--- MATERIAL FOR THIS TASK ---
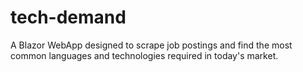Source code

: # tech-demand
A Blazor WebApp designed to scrape job postings and find the most common languages and technologies required in today's market.
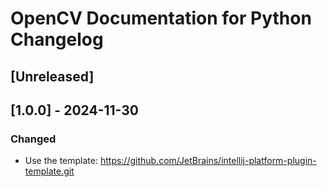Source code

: <!-- Keep a Changelog guide -> https://keepachangelog.com -->

# OpenCV Documentation for Python Changelog

## [Unreleased]

## [1.0.0] - 2024-11-30

### Changed

- Use the template: https://github.com/JetBrains/intellij-platform-plugin-template.git
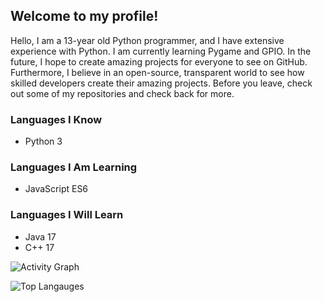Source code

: ## Welcome to my profile!
Hello, I am a 13-year old Python programmer, and I have extensive experience with Python. I am currently learning Pygame and GPIO. In the future, I hope to create amazing projects for everyone to see on GitHub. Furthermore, I believe in an open-source, transparent world to see how skilled developers create their amazing projects. Before you leave, check out some of my repositories and check back for more.

### Languages I Know
* Python 3

### Languages I Am Learning
* JavaScript ES6

### Languages I Will Learn
* Java 17
* C++ 17

![Activity Graph](https://activity-graph.herokuapp.com/graph?username=aarindave&theme=tokyonight)

![Top Langauges](https://github-readme-stats.vercel.app/api/top-langs/?username=aarindave&theme=tokyonight)
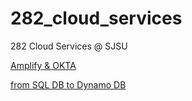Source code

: # 282_cloud_services
282 Cloud Services @ SJSU 

[Amplify & OKTA](https://aws.amazon.com/blogs/mobile/building-an-application-with-aws-amplify-amazon-cognito-and-an-openid-connect-identity-provider/)

[from SQL DB to Dynamo DB](https://aws.amazon.com/dms/?nc=bc&pg=pr)


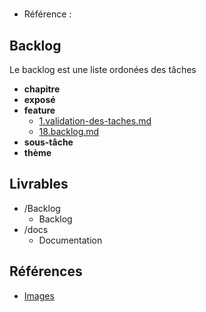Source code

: #  

- Référence :   

 

## Backlog 

Le backlog est une liste ordonées des tâches 

- **chapitre** 
- **exposé** 
- **feature** 
  - [1.validation-des-taches.md](./Backlog/feature/1.validation-des-taches.md) 
  - [18.backlog.md](./Backlog/feature/18.backlog.md) 
- **sous-tâche** 
- **thème** 
## Livrables 

 

- /Backlog 
  - Backlog 
- /docs 
  - Documentation 
## Références 

 

- [Images](https://docs.google.com/presentation/d/15cV0zoqaSm685Vzo-5psqUziEoH_-7yvNV_VfifKBa4/edit#slide=id.g2b67c13cdef_0_0) 

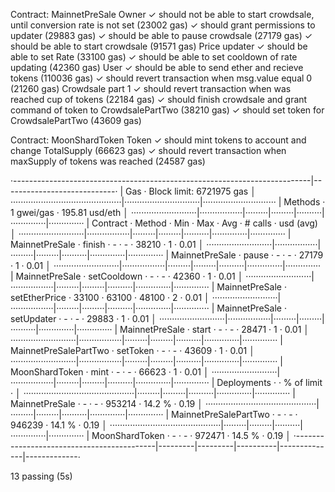   Contract: MainnetPreSale
    Owner
      ✓ should not be able to start crowdsale, until conversion rate is not set (23002 gas)
      ✓ should grant permissions to updater (29883 gas)
      ✓ should be able to pause crowdsale (27179 gas)
      ✓ should be able to start crowdsale (91571 gas)
    Price updater
      ✓ should be able to set Rate (33100 gas)
      ✓ should be able to set cooldown of rate updating (42360 gas)
    User
      ✓ should be able to send ether and recieve tokens (110036 gas)
      ✓ should revert transaction when msg.value equal 0 (21260 gas)
    Crowdsale part 1
      ✓ should revert transaction when was reached cup of tokens (22184 gas)
      ✓ should finish crowdsale and grant command of token to CrowdsalePartTwo (38210 gas)
      ✓ should set token for CrowdsalePartTwo (43609 gas)

  Contract: MoonShardToken
    Token
      ✓ should mint tokens to account and change TotalSupply (66623 gas)
      ✓ should revert transaction when maxSupply of tokens was reached (24587 gas)

·--------------------------------------------------------------------------|----------------------------·
|                                   Gas                                    ·  Block limit: 6721975 gas  │
············································|······························|·····························
|  Methods                                  ·          1 gwei/gas          ·       195.81 usd/eth       │
··························|·················|·········|·········|··········|··············|··············
|  Contract               ·  Method         ·  Min    ·  Max    ·  Avg     ·  # calls     ·  usd (avg)  │
··························|·················|·········|·········|··········|··············|··············
|  MainnetPreSale         ·  finish         ·      -  ·      -  ·   38210  ·           1  ·       0.01  │
··························|·················|·········|·········|··········|··············|··············
|  MainnetPreSale         ·  pause          ·      -  ·      -  ·   27179  ·           1  ·       0.01  │
··························|·················|·········|·········|··········|··············|··············
|  MainnetPreSale         ·  setCooldown    ·      -  ·      -  ·   42360  ·           1  ·       0.01  │
··························|·················|·········|·········|··········|··············|··············
|  MainnetPreSale         ·  setEtherPrice  ·  33100  ·  63100  ·   48100  ·           2  ·       0.01  │
··························|·················|·········|·········|··········|··············|··············
|  MainnetPreSale         ·  setUpdater     ·      -  ·      -  ·   29883  ·           1  ·       0.01  │
··························|·················|·········|·········|··········|··············|··············
|  MainnetPreSale         ·  start          ·      -  ·      -  ·   28471  ·           1  ·       0.01  │
··························|·················|·········|·········|··········|··············|··············
|  MainnetPreSalePartTwo  ·  setToken       ·      -  ·      -  ·   43609  ·           1  ·       0.01  │
··························|·················|·········|·········|··········|··············|··············
|  MoonShardToken         ·  mint           ·      -  ·      -  ·   66623  ·           1  ·       0.01  │
··························|·················|·········|·········|··········|··············|··············
|  Deployments                              ·                              ·  % of limit  ·             │
············································|·········|·········|··········|··············|··············
|  MainnetPreSale                           ·      -  ·      -  ·  953214  ·      14.2 %  ·       0.19  │
············································|·········|·········|··········|··············|··············
|  MainnetPreSalePartTwo                    ·      -  ·      -  ·  946239  ·      14.1 %  ·       0.19  │
············································|·········|·········|··········|··············|··············
|  MoonShardToken                           ·      -  ·      -  ·  972471  ·      14.5 %  ·       0.19  │
·-------------------------------------------|---------|---------|----------|--------------|-------------·

  13 passing (5s)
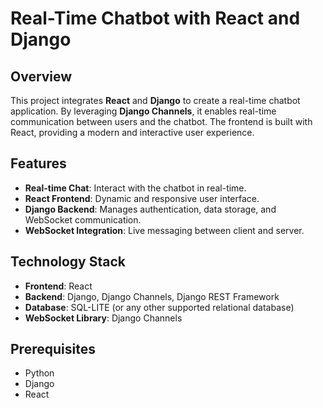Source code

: # Real-Time Chatbot with React and Django

## Overview

This project integrates **React** and **Django** to create a real-time chatbot application. By leveraging **Django Channels**, it enables real-time communication between users and the chatbot. The frontend is built with React, providing a modern and interactive user experience.

## Features

- **Real-time Chat**: Interact with the chatbot in real-time.
- **React Frontend**: Dynamic and responsive user interface.
- **Django Backend**: Manages authentication, data storage, and WebSocket communication.
- **WebSocket Integration**: Live messaging between client and server.

## Technology Stack

- **Frontend**: React
- **Backend**: Django, Django Channels, Django REST Framework
- **Database**: SQL-LITE (or any other supported relational database)
- **WebSocket Library**: Django Channels

## Prerequisites

- Python 
- Django 
- React 


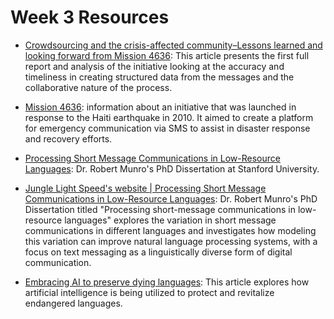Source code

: # Week 3 Resources

* [Crowdsourcing and the crisis-affected community–Lessons learned and looking forward from Mission 4636](https://robertmunro.com/research/Mission_4636_Haiti_2010_SMS.pdf): This article presents the first full report and analysis of the initiative looking at the accuracy and timeliness in creating structured data from the messages and the collaborative nature of the process. 

* [Mission 4636](https://www.mission4636.org/): information about an initiative that was launched in response to the Haiti earthquake in 2010. It aimed to create a platform for emergency communication via SMS to assist in disaster response and recovery efforts.

* [Processing Short Message Communications in Low-Resource Languages](https://nlp.stanford.edu/~manning/dissertations/Munro-Rob-thesis-final-augmented.pdf): Dr. Robert Munro's PhD Dissertation at Stanford University.

* [Jungle Light Speed's website | Processing Short Message Communications in Low-Resource Languages](https://www.junglelightspeed.com/processing-short-message-communications-in-low-resource-languages/): Dr. Robert Munro's PhD Dissertation titled "Processing short-message communications in low-resource languages" explores the variation in short message communications in different languages and investigates how modeling this variation can improve natural language processing systems, with a focus on text messaging as a linguistically diverse form of digital communication.

* [Embracing AI to preserve dying languages](https://www.fairplanet.org/story/embracing-artificial-intelligence-to-preserve-dying-languages/): This article explores how artificial intelligence is being utilized to protect and revitalize endangered languages. 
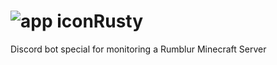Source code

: # ![app icon](https://emojipedia-us.s3.dualstack.us-west-1.amazonaws.com/thumbs/160/google/3/cat_1f408.png)Rusty
Discord bot special for monitoring a Rumblur Minecraft Server
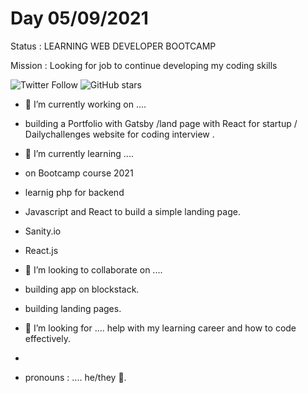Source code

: # Day 05/09/2021
Status : LEARNING WEB DEVELOPER BOOTCAMP  

Mission : Looking for job to continue developing my coding skills 

![Twitter Follow](https://img.shields.io/twitter/follow/zoro_94?style=social)
![GitHub stars](https://img.shields.io/github/stars/zoro9483?tab=stars?style=social)
- 🔭 I’m currently working on ....
-  building a 
 Portfolio with Gatsby /land page with React for startup / Dailychallenges website for coding interview .

- 🌱 I’m currently learning .... 
- on Bootcamp course 2021
- learnig php for backend
- Javascript and React to build a simple landing page.
- Sanity.io
- React.js
 
- 👯 I’m looking to collaborate on .... 
- building app on blockstack.
- building landing pages.
 

- 🤔 I’m looking for .... help with my learning career and how to code effectively.
- 
- pronouns : .... he/they 🐛.



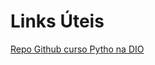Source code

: # Links Úteis

[Repo Github curso Pytho na DIO](https://github.com/digitalinnovationone/trilha-python-dio)
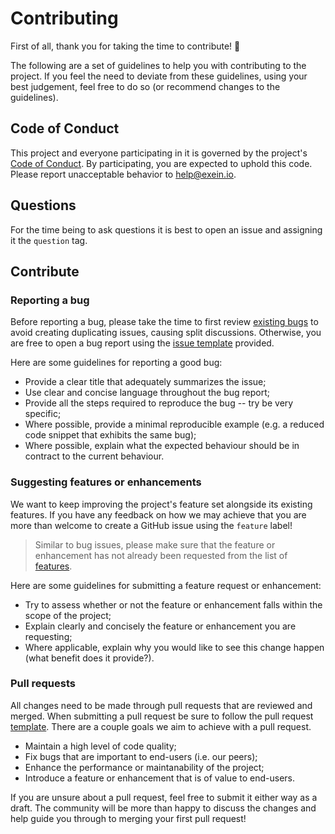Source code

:# Contributing

First of all, thank you for taking the time to contribute! :tada:

The following are a set of guidelines to help you with contributing to the project. If you feel the need to deviate from these guidelines, using your best judgement, feel free to do so (or recommend changes to the guidelines).

## Code of Conduct

This project and everyone participating in it is governed by the project's [Code of Conduct](CODE_OF_CONDUCT.md). By participating, you are expected to uphold this code. Please report unacceptable behavior to help@exein.io.

## Questions

For the time being to ask questions it is best to open an issue and assigning it the `question` tag.

## Contribute

### Reporting a bug

Before reporting a bug, please take the time to first review [existing bugs](../../issues?q=is%3Aissue+label%3Abug) to avoid creating duplicating issues, causing split discussions. Otherwise, you are free to open a bug report using the [issue template](.github/ISSUE_TEMPLATE/BUG-REPORT.yaml) provided.

Here are some guidelines for reporting a good bug:

* Provide a clear title that adequately summarizes the issue;
* Use clear and concise language throughout the bug report;
* Provide all the steps required to reproduce the bug -- try be very specific;
* Where possible, provide a minimal reproducible example (e.g. a reduced code snippet that exhibits the same bug);
* Where possible, explain what the expected behaviour should be in contract to the current behaviour.

### Suggesting features or enhancements

We want to keep improving the project's feature set alongside its existing features. If you have any feedback on how we may achieve that you are more than welcome to create a GitHub issue using the `feature` label! 

> Similar to bug issues, please make sure that the feature or enhancement has not already been requested from the list of [features](../../issues?q=is%3Aissue+label%3Aenhancement).

Here are some guidelines for submitting a feature request or enhancement:

* Try to assess whether or not the feature or enhancement falls within the scope of the project;
* Explain clearly and concisely the feature or enhancement you are requesting;
* Where applicable, explain why you would like to see this change happen (what benefit does it provide?).

### Pull requests

All changes need to be made through pull requests that are reviewed and merged. When submitting a pull request be sure to follow the pull request [template](.github/PULL_REQUEST_TEMPLATE.md). There are a couple goals we aim to achieve with a pull request.

* Maintain a high level of code quality;
* Fix bugs that are important to end-users (i.e. our peers);
* Enhance the performance or maintanability of the project;
* Introduce a feature or enhancement that is of value to end-users.

If you are unsure about a pull request, feel free to submit it either way as a draft. The community will be more than happy to discuss the changes and help guide you through to merging your first pull request!
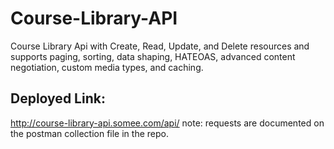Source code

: # Course-Library-API
Course Library Api with Create, Read, Update, and Delete resources and supports paging, sorting, data shaping, HATEOAS, advanced content negotiation, custom media types, and caching.

## Deployed Link:
http://course-library-api.somee.com/api/ note: requests are documented on the postman collection file in the repo.
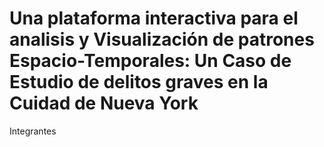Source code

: # Una plataforma interactiva para el analisis y Visualización de patrones Espacio-Temporales: Un Caso de Estudio de delitos graves en la Cuidad de Nueva York

Integrantes
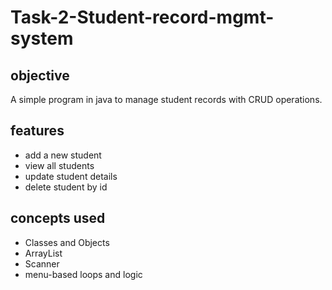 # Task-2-Student-record-mgmt-system
## objective
A simple program in java to manage student records with CRUD operations.
## features
- add a new student
- view all students
- update student details
- delete student by id
## concepts used
- Classes and Objects
- ArrayList
- Scanner
- menu-based loops and logic
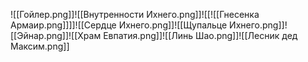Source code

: ![[Гойлер.png]]![[Внутренности Ихнего.png]]![[![[Гнесенка Армаир.png]]]]![[Сердце Ихнего.png]]![[Щупальце Ихнего.png]]![[Эйнар.png]]![[Храм Евпатия.png]]![[Линь Шао.png]]![[Лесник дед Максим.png]]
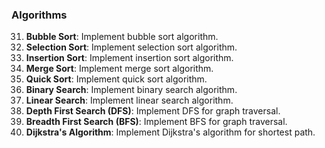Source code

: 
### Algorithms
31. **Bubble Sort**: Implement bubble sort algorithm.
32. **Selection Sort**: Implement selection sort algorithm.
33. **Insertion Sort**: Implement insertion sort algorithm.
34. **Merge Sort**: Implement merge sort algorithm.
35. **Quick Sort**: Implement quick sort algorithm.
36. **Binary Search**: Implement binary search algorithm.
37. **Linear Search**: Implement linear search algorithm.
38. **Depth First Search (DFS)**: Implement DFS for graph traversal.
39. **Breadth First Search (BFS)**: Implement BFS for graph traversal.
40. **Dijkstra's Algorithm**: Implement Dijkstra's algorithm for shortest path.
---
**ABOUT THIS TASK**
Going through the data, count each line where the word "currently" appears, and state only the total.

**REPLY TO THE EXERCISE**
3